Refiere que el estudio previo a la contratación, evidencia que obedeció a que la planta de personal del ISS se mostró insuficiente para el desarrollo de actividades necesarias para alcanzar los objetivos propuestos y diseñados por las directivas del instituto, de modo que al contratista se le vinculó para que los ejecutara a través del cumplimiento de metas.

Asevera que de las documentales obrantes a folios 216, 179, 228, 254 y 227 relativas al informe final de interventoría -acta de certificación del cumplimiento del contrato-, rendido por el gerente de la convocada a juicio y referido a los contratos suscritos por las partes, se extrae que la labor que desempeñó el actor fue la de abogado adscrito al Departamento de Pensiones de la Seccional Cundinamarca bajo la continuada dependencia y subordinación de la accionada, en cumplimiento de un horario y a cambio de una remuneración, a fin de llevar a cabo actividades propias del ISS, lo que demuestra que el juez de segundo grado omitió analizar la figura del contrato realidad, tal como da cuenta el testimonio rendido por Judi Esmeralda Cruz Paz.
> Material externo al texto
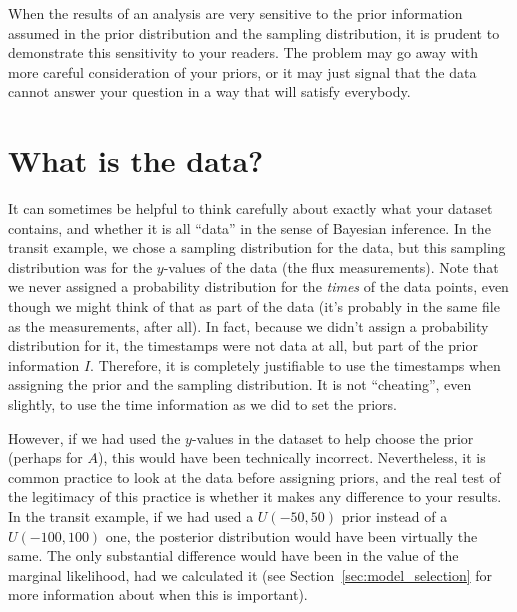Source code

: When the results of an analysis are very sensitive to the prior information
assumed in the prior distribution and the sampling distribution, it is
prudent to demonstrate this sensitivity to your readers. The problem may
go away with more careful consideration of your priors, or it may just signal
that the data cannot answer your question in a way that will satisfy
everybody.

\section{What is the data?}
It can sometimes be helpful to think carefully about exactly what your dataset
contains, and whether it is all ``data'' in the sense of Bayesian inference.
In the transit example, we chose a sampling distribution for the data, but this
sampling distribution was for the $y$-values of the data
(the flux measurements). Note that we never assigned a probability distribution
for the {\it times} of the data points, even though we might think of that as
part of the data (it's probably in the same file as the measurements, after all).
In fact, because we didn't assign a probability distribution for it, the
timestamps were not data at all, but part of the prior information $I$.
Therefore, it is completely justifiable to use the timestamps when assigning
the prior and the sampling distribution. It is not ``cheating'', even slightly,
to use the time information as we did to set the priors.

However, if we had used the $y$-values in the dataset to help choose the prior
(perhaps for $A$), this would have been technically incorrect. Nevertheless,
it is common practice to look at the data before assigning priors, and the
real test of the legitimacy of this practice is whether it makes any difference
to your results. In the transit example, if we had used a $U(-50, 50)$ prior
instead of a $U(-100, 100)$ one, the posterior distribution would have been
virtually the same. The only substantial difference would have been in the
value of the marginal likelihood, had we calculated it
(see Section~\ref{sec:model_selection} for more information about when this
is important).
Sostiene que en el sub judice se presenta un abuso de las formas jurídicas «para esconder la relación laboral y defraudar al trabajador» y, por tanto, hay lugar a imponer la sanción moratoria contenida en el artículo 65 del Código Sustantivo de Trabajo o la del artículo 1.º del Decreto 797 de 1949 aplicable a los trabajadores oficiales, en la medida que la figura prevista en el numeral 3.º del artículo 32 de la Ley 80 de 1993 se utilizó abusivamente, en tanto el contrato administrativo de prestación de servicios no puede pactarse a término indefinido (con prórrogas y sin interrupción), ni tampoco es posible que la actividad la realicen otras personas de la entidad que ejecuten las mismas funciones, circunstancias que, en su criterio, demuestran la mala fe del empleador.
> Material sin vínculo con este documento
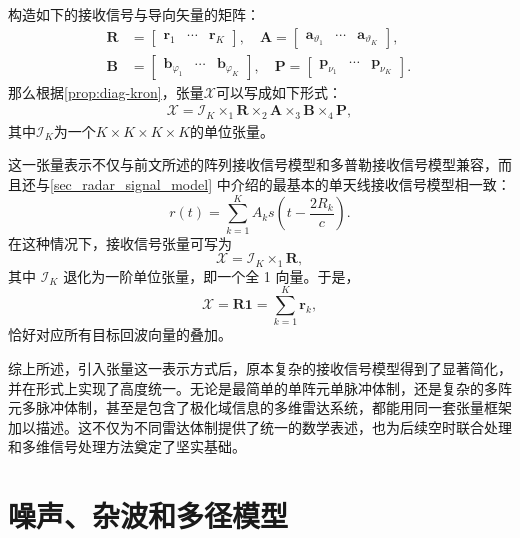 构造如下的接收信号与导向矢量的矩阵：
\[
    \begin{split}
        \mathbf{R} & = \begin{bmatrix}
                           \bm{r}_1 & \cdots & \bm{r}_K
                       \end{bmatrix}, \quad
        \mathbf{A} = \begin{bmatrix}
                         \bm{a}_{\vartheta_1} & \cdots & \bm{a}_{\vartheta_K}
                     \end{bmatrix}, \quad \\
        \mathbf{B} & = \begin{bmatrix}
                           \bm{b}_{\varphi_1} & \cdots & \bm{b}_{\varphi_K}
                       \end{bmatrix}, \quad
        \mathbf{P} = \begin{bmatrix}
                         \bm{p}_{\nu_1} & \cdots & \bm{p}_{\nu_K}
                     \end{bmatrix}.
    \end{split}
\]
那么根据\cref{prop:diag-kron}，张量\( \mathcal{X} \)可以写成如下形式：
\[
    \begin{split}
        \mathcal{X} = \mathcal{I}_K \times_1 \mathbf{R} \times_2 \mathbf{A} \times_3 \mathbf{B} \times_4 \mathbf{P},
    \end{split}
\]
其中\( \mathcal{I}_K \)为一个\( K \times K \times K \times K \)的单位张量。

这一张量表示不仅与前文所述的阵列接收信号模型和多普勒接收信号模型兼容，而且还与\cref{sec_radar_signal_model} 中介绍的最基本的单天线接收信号模型相一致：
\[
    r(t) = \sum_{k=1}^{K} A_k s\!\left(t - \frac{2 R_k}{c}\right).
\]
在这种情况下，接收信号张量可写为
\[
    \mathcal{X} = \mathcal{I}_K \times_1 \mathbf{R},
\]
其中 \(\mathcal{I}_K\) 退化为一阶单位张量，即一个全 1 向量。于是，
\[
    \mathcal{X} = \mathbf{R}\bm{1} = \sum_{k=1}^{K} \bm{r}_k,
\]
恰好对应所有目标回波向量的叠加。

综上所述，引入张量这一表示方式后，原本复杂的接收信号模型得到了显著简化，并在形式上实现了高度统一。无论是最简单的单阵元单脉冲体制，还是复杂的多阵元多脉冲体制，甚至是包含了极化域信息的多维雷达系统，都能用同一套张量框架加以描述。这不仅为不同雷达体制提供了统一的数学表述，也为后续空时联合处理和多维信号处理方法奠定了坚实基础。

\section{噪声、杂波和多径模型}

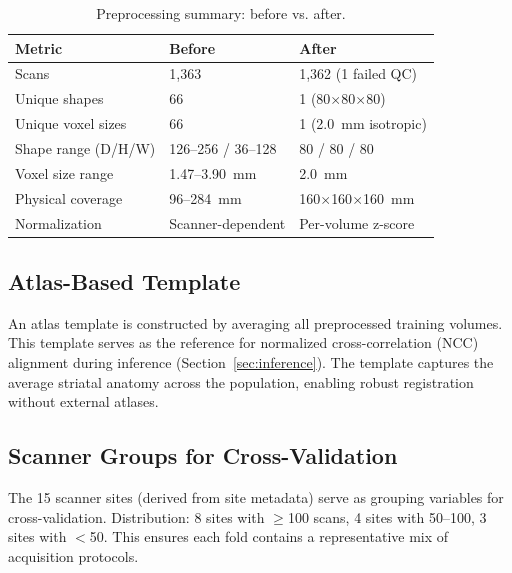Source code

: \begin{table}[htbp]
\centering
\caption{Preprocessing summary: before vs. after.}
\label{tab:preprocessing_summary}
\begin{tabular}{lll}
\toprule
\textbf{Metric} & \textbf{Before} & \textbf{After} \\
\midrule
Scans & 1,363 & 1,362 (1 failed QC) \\
Unique shapes & 66 & 1 (80$\times$80$\times$80) \\
Unique voxel sizes & 66 & 1 (2.0~mm isotropic) \\
Shape range (D/H/W) & 126--256 / 36--128 & 80 / 80 / 80 \\
Voxel size range & 1.47--3.90~mm & 2.0~mm \\
Physical coverage & 96--284~mm & 160$\times$160$\times$160~mm \\
Normalization & Scanner-dependent & Per-volume z-score \\
\bottomrule
\end{tabular}
\end{table}

\subsection{Atlas-Based Template}
\label{sec:atlas}
An atlas template is constructed by averaging all preprocessed training volumes. This template serves as the reference for normalized cross-correlation (NCC) alignment during inference (Section~\ref{sec:inference}). The template captures the average striatal anatomy across the population, enabling robust registration without external atlases.

\subsection{Scanner Groups for Cross-Validation}
\label{sec:groups}
The 15 scanner sites (derived from site metadata) serve as grouping variables for cross-validation. Distribution: 8 sites with $\ge$100 scans, 4 sites with 50--100, 3 sites with $<$50. This ensures each fold contains a representative mix of acquisition protocols.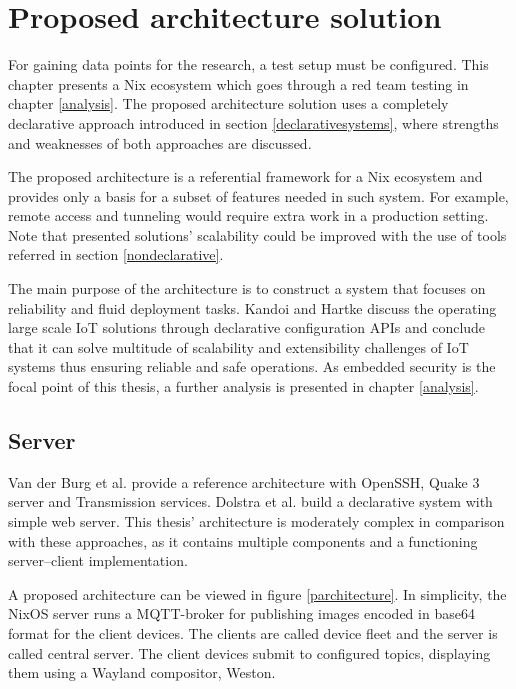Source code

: \chapter{Proposed architecture solution} \label{architecture}

For gaining data points for the research, a test setup must be
configured. This chapter presents a Nix ecosystem which goes through
a red team testing in chapter \ref{analysis}. The proposed
architecture solution uses a completely declarative approach
introduced in section \ref{declarativesystems}, where strengths and weaknesses of both approaches are
discussed.

The proposed architecture is a referential framework for a Nix
ecosystem and provides only a basis for a subset of features needed in
such system. For example, remote access and tunneling would require
extra work in a production setting. Note that presented solutions'
scalability could be improved with the use of tools referred in
section \ref{nondeclarative}.

The main purpose of the architecture is to construct a system that
focuses on reliability and fluid deployment tasks. Kandoi and Hartke \cite{kandoi2021operating}
discuss the operating large scale IoT solutions through declarative
configuration APIs and conclude that it can solve multitude of
scalability and extensibility challenges of IoT systems thus ensuring
reliable and safe operations. As embedded
security is the focal point of this thesis, a further analysis is
presented in chapter \ref{analysis}.

\section{Server}

Van der Burg et al. \cite{van2013reference} provide a reference
architecture with OpenSSH, Quake 3 server and Transmission
services. Dolstra et al. \cite{dolstra2013charon} build a declarative
system with simple web server. This thesis' architecture is moderately
complex in comparison with these approaches, as it contains multiple
components and a functioning server–client implementation.

A proposed architecture can be viewed in figure
\ref{parchitecture}. In simplicity, the NixOS server runs a
MQTT-broker for publishing images encoded in base64 format for the
client devices. The clients are called device fleet and the server
is called central server. The client devices submit to configured
topics, displaying them using a Wayland compositor, Weston.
Indica que según el artículo 6.º del Decreto 3130 de 1968, cuando la entidad ejecuta las actividades comerciales o industriales establecidas para el desarrollo propio de su actividad comercial, las personas vinculadas de forma permanente están sometidas a las regulaciones previstas para los trabajadores oficiales como lo dispone el artículo 6.º del Decreto 1848 de 1969 y, en tal sentido, al existir una verdadera relación laboral «se presume legalmente (Art. 66 del C.C.) amparada por un contrato de trabajo», máxime que se trata de una empresa industrial y comercial del Estado que se explota con ánimo de lucro en las mismas condiciones de las particulares, sin que pueda aplicarse como regla general, la ley de contratación administrativa como lo determinó la Corte Constitucional en sentencia C-154 de 1997.

Agrega que el Colegiado de instancia obvió que el actor ejecutó de manera personal, directa y sin solución de continuidad los contratos de prestación de servicios que, además, fueron objeto de cuatro prórrogas, pese a que el numeral 3.º del artículo 32 de la Ley 80 de 1993 prohíbe que estos sean permanentes. En consecuencia, afirma, procede el pago de las acreencias laborales solicitadas.
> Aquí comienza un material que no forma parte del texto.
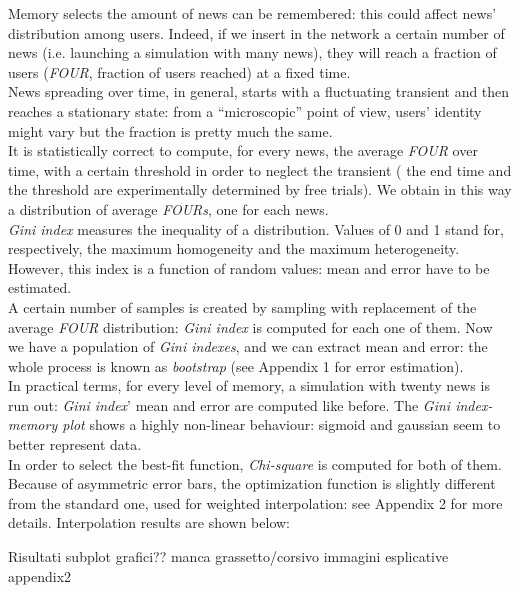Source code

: 
Memory selects the amount of news can be remembered: this could affect news' distribution among users.
Indeed, if we insert in the network a certain number of news (i.e. launching a simulation with many news), they will reach a fraction of users (\textit{FOUR}, fraction of users reached) at a fixed time.\\
News spreading over time, in general, starts with a fluctuating transient and then reaches a stationary state: from a ``microscopic'' point of view, users' identity might vary but the fraction is pretty much the same. \\
It is statistically correct to compute, for every news, the average \textit{FOUR} over time, with a certain threshold in order to neglect the transient ( the end time and the threshold are experimentally determined by free trials).
We obtain in this  way a distribution of average \textit{FOURs}, one for each news.\\
\textit{Gini index} measures the inequality of a distribution. Values of 0 and 1 stand for, respectively, the maximum homogeneity and the maximum heterogeneity.
However, this index is a function of random values: mean and error have to be estimated.\\
A certain number of samples is created by sampling with replacement of the average \textit{FOUR} distribution: \textit{Gini index} is computed for each one of them.
Now we have a population of \textit{Gini indexes}, and we can extract mean and error: the whole process is known as \textit{bootstrap} (see Appendix 1 for error estimation).\\
In practical terms, for every level of  memory, a simulation with twenty news is run out: \textit{Gini index}' mean and error are computed like before.
The \textit{Gini index-memory plot} shows a highly non-linear behaviour: sigmoid and gaussian seem to better represent data.\\
 In order to select the best-fit function, \textit{Chi-square} is computed for both of them. \\
Because of asymmetric error bars, the optimization function is slightly different from the standard one, used for weighted interpolation: see Appendix 2 for more details.
Interpolation results are shown below:


Risultati
subplot grafici??
manca grassetto/corsivo
immagini esplicative appendix2
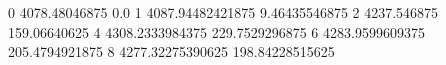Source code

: 0 4078.48046875 0.0
1 4087.94482421875 9.46435546875
2 4237.546875 159.06640625
4 4308.2333984375 229.7529296875
6 4283.9599609375 205.4794921875
8 4277.32275390625 198.84228515625
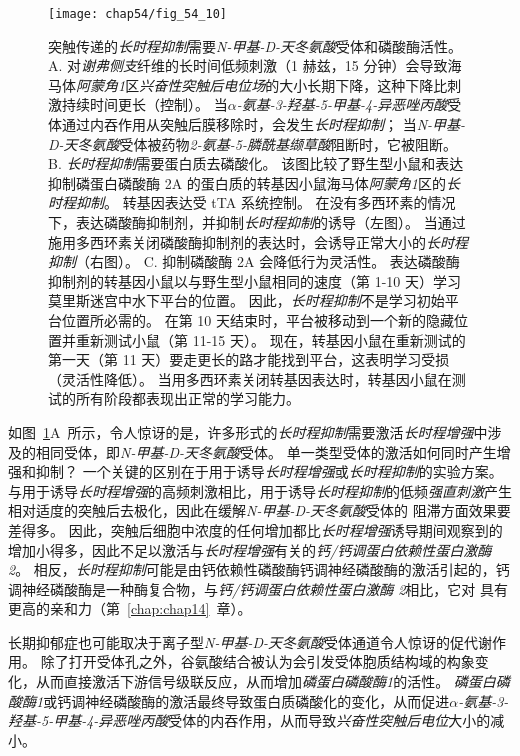\begin{figure}[htbp]
	\centering
	\texttt{[image: chap54/fig\_54\_10]}
	\caption{突触传递的\textit{长时程抑制}需要\textit{N-甲基-D-天冬氨酸}受体和磷酸酶活性。
		A. 对\textit{谢弗侧支}纤维的长时间低频刺激（1 赫兹，15 分钟）会导致海马体\textit{阿蒙角1}区\textit{兴奋性突触后电位场}的大小长期下降，这种下降比刺激持续时间更长（控制）。
		当\textit{$\alpha$-氨基-3-羟基-5-甲基-4-异恶唑丙酸}受体通过内吞作用从突触后膜移除时，会发生\textit{长时程抑制}；
		当\textit{N-甲基-D-天冬氨酸}受体被药物\textit{2-氨基-5-膦酰基缬草酸}阻断时，它被阻断\cite{dudek1992homosynaptic}。
		B. \textit{长时程抑制}需要蛋白质去磷酸化。
		该图比较了野生型小鼠和表达抑制磷蛋白磷酸酶 2A 的蛋白质的转基因小鼠海马体\textit{阿蒙角1}区的\textit{长时程抑制}。
		转基因表达受 tTA 系统控制。
		在没有多西环素的情况下，表达磷酸酶抑制剂，并抑制\textit{长时程抑制}的诱导（左图）。
		当通过施用多西环素关闭磷酸酶抑制剂的表达时，会诱导正常大小的\textit{长时程抑制}（右图）。
		C. 抑制磷酸酶 2A 会降低行为灵活性。
		表达磷酸酶抑制剂的转基因小鼠以与野生型小鼠相同的速度（第 1-10 天）学习莫里斯迷宫中水下平台的位置。
		因此，\textit{长时程抑制}不是学习初始平台位置所必需的。
		在第 10 天结束时，平台被移动到一个新的隐藏位置并重新测试小鼠（第 11-15 天）。
		现在，转基因小鼠在重新测试的第一天（第 11 天）要走更长的路才能找到平台，这表明学习受损（灵活性降低）。
		当用多西环素关闭转基因表达时，转基因小鼠在测试的所有阶段都表现出正常的学习能力\cite{nicholls2008transgenic}。}
	\label{fig:54_10}
\end{figure}


如图~\ref{fig:54_10}A~所示，令人惊讶的是，许多形式的\textit{长时程抑制}需要激活\textit{长时程增强}中涉及的相同受体，即\textit{N-甲基-D-天冬氨酸}受体。
单一类型受体的激活如何同时产生增强和抑制？
一个关键的区别在于用于诱导\textit{长时程增强}或\textit{长时程抑制}的实验方案。
与用于诱导\textit{长时程增强}的高频刺激相比，用于诱导\textit{长时程抑制}的低频\textit{强直刺激}产生相对适度的突触后去极化，因此在缓解\textit{N-甲基-D-天冬氨酸}受体的  阻滞方面效果要差得多。
因此，突触后细胞中浓度的任何增加都比\textit{长时程增强}诱导期间观察到的增加小得多，因此不足以激活与\textit{长时程增强}有关的\textit{钙/钙调蛋白依赖性蛋白激酶 2}。
相反，\textit{长时程抑制}可能是由钙依赖性磷酸酶钙调神经磷酸酶的激活引起的，钙调神经磷酸酶是一种酶复合物，与\textit{钙/钙调蛋白依赖性蛋白激酶 2}相比，它对  具有更高的亲和力（第~\ref{chap:chap14}~章）。


长期抑郁症也可能取决于离子型\textit{N-甲基-D-天冬氨酸}受体通道令人惊讶的促代谢作用。
除了打开受体孔之外，谷氨酸结合被认为会引发受体胞质结构域的构象变化，从而直接激活下游信号级联反应，从而增加\textit{磷蛋白磷酸酶1}的活性。
\textit{磷蛋白磷酸酶1}或钙调神经磷酸酶的激活最终导致蛋白质磷酸化的变化，从而促进\textit{$\alpha$-氨基-3-羟基-5-甲基-4-异恶唑丙酸}受体的内吞作用，从而导致\textit{兴奋性突触后电位}大小的减小。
CARGO SEGUNDO Acusa la sentencia impugnada de violar por la vía directa a través de la modalidad de aplicación indebida «el artículo 1º del Acuerdo 145 del 4 de febrero de 1997 emanado del Consejo Directivo del Instituto de Seguros Sociales, aprobado por el Decreto 415 (sic) de 1997 junto con el numeral 3º del artículo 32 de la Ley 80 de 1993; como consecuencia de ello, se dejó de aplicar por la vía directa los siguientes artículos: 1º y 11 de la Ley 6ª de 1945; 1º, 2º, 3º, 4º del Decreto 2127 de 1945; 6º del Decreto 1848 de 1969: Artículo 6º del decreto (sic) 3130 de 1968; 7º del Decreto 1950 de 1973; 23, 24, 48 198 del Código Sustantivo de Trabajo y de la Seguridad Social; 51, 60, 61 y 145 del Código Procesal del Trabajo y de la Seguridad Social; y los artículos 25, 53, 122, 123 y 124 de la Constitución Política».

Recuerda que de conformidad con el artículo 275 de la Ley 100 de 1993, el ISS es una empresa industrial y comercial del Estado del orden nacional con personería jurídica, autonomía administrativa y patrimonio independiente, vinculado al Ministerio de Trabajo; que por su parte el Decreto 416 de 1997 -que el juzgador de alzada aplicó indebidamente- consagra como regla general que los empleados de tal instituto son trabajadores oficiales y que aquellos de confianza y manejo son servidores públicos, lo cual impone que las controversias laborales de los primeros sean dirimidas ante la justicia ordinaria y no ante el contencioso administrativo como equivocadamente lo dedujo el ad quem.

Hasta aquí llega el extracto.